→ WHAT IS EXPECTED:
Keep the wording of every entry intact in your copy, and omit the pictures.
Segment Open
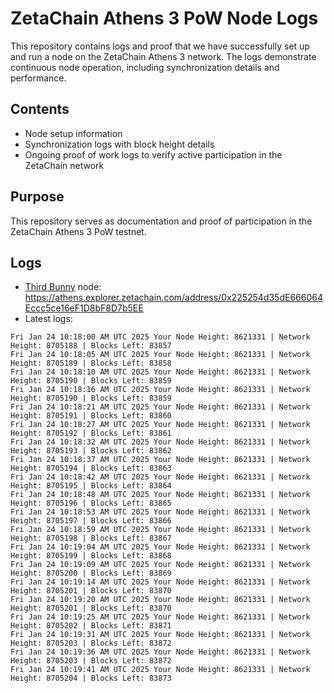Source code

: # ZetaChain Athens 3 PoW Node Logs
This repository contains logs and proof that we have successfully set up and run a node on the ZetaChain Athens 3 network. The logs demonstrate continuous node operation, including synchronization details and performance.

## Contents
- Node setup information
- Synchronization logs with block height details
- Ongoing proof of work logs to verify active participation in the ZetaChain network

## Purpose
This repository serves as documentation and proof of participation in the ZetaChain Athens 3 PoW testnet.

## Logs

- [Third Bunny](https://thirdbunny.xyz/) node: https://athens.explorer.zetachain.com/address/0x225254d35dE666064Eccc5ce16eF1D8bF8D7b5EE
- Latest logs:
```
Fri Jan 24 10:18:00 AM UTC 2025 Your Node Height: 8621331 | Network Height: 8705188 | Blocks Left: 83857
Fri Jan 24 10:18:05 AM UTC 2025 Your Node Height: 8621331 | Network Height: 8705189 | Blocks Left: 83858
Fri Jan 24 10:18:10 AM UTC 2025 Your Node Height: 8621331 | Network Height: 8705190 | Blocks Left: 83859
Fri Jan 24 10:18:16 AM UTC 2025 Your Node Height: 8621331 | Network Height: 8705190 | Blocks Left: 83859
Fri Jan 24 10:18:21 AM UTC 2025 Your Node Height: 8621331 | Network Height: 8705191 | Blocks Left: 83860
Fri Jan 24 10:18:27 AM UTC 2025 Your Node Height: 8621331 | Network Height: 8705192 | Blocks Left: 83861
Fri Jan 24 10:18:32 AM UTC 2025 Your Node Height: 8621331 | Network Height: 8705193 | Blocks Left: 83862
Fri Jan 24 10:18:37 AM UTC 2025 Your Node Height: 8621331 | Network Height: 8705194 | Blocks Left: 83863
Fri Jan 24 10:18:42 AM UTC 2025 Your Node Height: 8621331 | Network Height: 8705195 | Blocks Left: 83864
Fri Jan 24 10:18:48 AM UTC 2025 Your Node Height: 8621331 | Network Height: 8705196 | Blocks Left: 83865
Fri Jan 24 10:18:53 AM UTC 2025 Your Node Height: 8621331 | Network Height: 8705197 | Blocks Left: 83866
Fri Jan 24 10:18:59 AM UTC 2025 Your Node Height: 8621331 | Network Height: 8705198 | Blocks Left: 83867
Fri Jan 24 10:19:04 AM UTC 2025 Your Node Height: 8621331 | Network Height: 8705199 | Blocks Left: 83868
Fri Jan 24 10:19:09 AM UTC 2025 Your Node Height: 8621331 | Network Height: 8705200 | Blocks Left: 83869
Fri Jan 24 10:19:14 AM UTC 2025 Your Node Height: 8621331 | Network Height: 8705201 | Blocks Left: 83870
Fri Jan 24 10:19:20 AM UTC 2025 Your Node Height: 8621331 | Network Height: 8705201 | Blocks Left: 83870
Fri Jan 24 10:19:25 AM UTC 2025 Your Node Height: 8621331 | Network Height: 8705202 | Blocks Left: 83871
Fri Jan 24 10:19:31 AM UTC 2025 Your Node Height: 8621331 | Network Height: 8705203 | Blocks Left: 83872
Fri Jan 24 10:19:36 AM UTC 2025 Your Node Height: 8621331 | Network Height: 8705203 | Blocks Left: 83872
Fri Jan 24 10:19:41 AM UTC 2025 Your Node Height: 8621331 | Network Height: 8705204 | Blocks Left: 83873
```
Segment Closed
→ OUTPUT BELOW:
Source code

: # ZetaChain Athens 3 PoW Node Logs
This repository contains logs and proof that we have successfully set up and run a node on the ZetaChain Athens 3 network. The logs demonstrate continuous node operation, including synchronization details and performance.

## Contents
- Node setup information
- Synchronization logs with block height details
- Ongoing proof of work logs to verify active participation in the ZetaChain network

## Purpose
This repository serves as documentation and proof of participation in the ZetaChain Athens 3 PoW testnet.

## Logs

- [Third Bunny](https://thirdbunny.xyz/) node: https://athens.explorer.zetachain.com/address/0x225254d35dE666064Eccc5ce16eF1D8bF8D7b5EE
- Latest logs:
```
Fri Jan 24 10:18:00 AM UTC 2025 Your Node Height: 8621331 | Network Height: 8705188 | Blocks Left: 83857
Fri Jan 24 10:18:05 AM UTC 2025 Your Node Height: 8621331 | Network Height: 8705189 | Blocks Left: 83858
Fri Jan 24 10:18:10 AM UTC 2025 Your Node Height: 8621331 | Network Height: 8705190 | Blocks Left: 83859
Fri Jan 24 10:18:16 AM UTC 2025 Your Node Height: 8621331 | Network Height: 8705190 | Blocks Left: 83859
Fri Jan 24 10:18:21 AM UTC 2025 Your Node Height: 8621331 | Network Height: 8705191 | Blocks Left: 83860
Fri Jan 24 10:18:27 AM UTC 2025 Your Node Height: 8621331 | Network Height: 8705192 | Blocks Left: 83861
Fri Jan 24 10:18:32 AM UTC 2025 Your Node Height: 8621331 | Network Height: 8705193 | Blocks Left: 83862
Fri Jan 24 10:18:37 AM UTC 2025 Your Node Height: 8621331 | Network Height: 8705194 | Blocks Left: 83863
Fri Jan 24 10:18:42 AM UTC 2025 Your Node Height: 8621331 | Network Height: 8705195 | Blocks Left: 83864
Fri Jan 24 10:18:48 AM UTC 2025 Your Node Height: 8621331 | Network Height: 8705196 | Blocks Left: 83865
Fri Jan 24 10:18:53 AM UTC 2025 Your Node Height: 8621331 | Network Height: 8705197 | Blocks Left: 83866
Fri Jan 24 10:18:59 AM UTC 2025 Your Node Height: 8621331 | Network Height: 8705198 | Blocks Left: 83867
Fri Jan 24 10:19:04 AM UTC 2025 Your Node Height: 8621331 | Network Height: 8705199 | Blocks Left: 83868
Fri Jan 24 10:19:09 AM UTC 2025 Your Node Height: 8621331 | Network Height: 8705200 | Blocks Left: 83869
Fri Jan 24 10:19:14 AM UTC 2025 Your Node Height: 8621331 | Network Height: 8705201 | Blocks Left: 83870
Fri Jan 24 10:19:20 AM UTC 2025 Your Node Height: 8621331 | Network Height: 8705201 | Blocks Left: 83870
Fri Jan 24 10:19:25 AM UTC 2025 Your Node Height: 8621331 | Network Height: 8705202 | Blocks Left: 83871
Fri Jan 24 10:19:31 AM UTC 2025 Your Node Height: 8621331 | Network Height: 8705203 | Blocks Left: 83872
Fri Jan 24 10:19:36 AM UTC 2025 Your Node Height: 8621331 | Network Height: 8705203 | Blocks Left: 83872
Fri Jan 24 10:19:41 AM UTC 2025 Your Node Height: 8621331 | Network Height: 8705204 | Blocks Left: 83873
```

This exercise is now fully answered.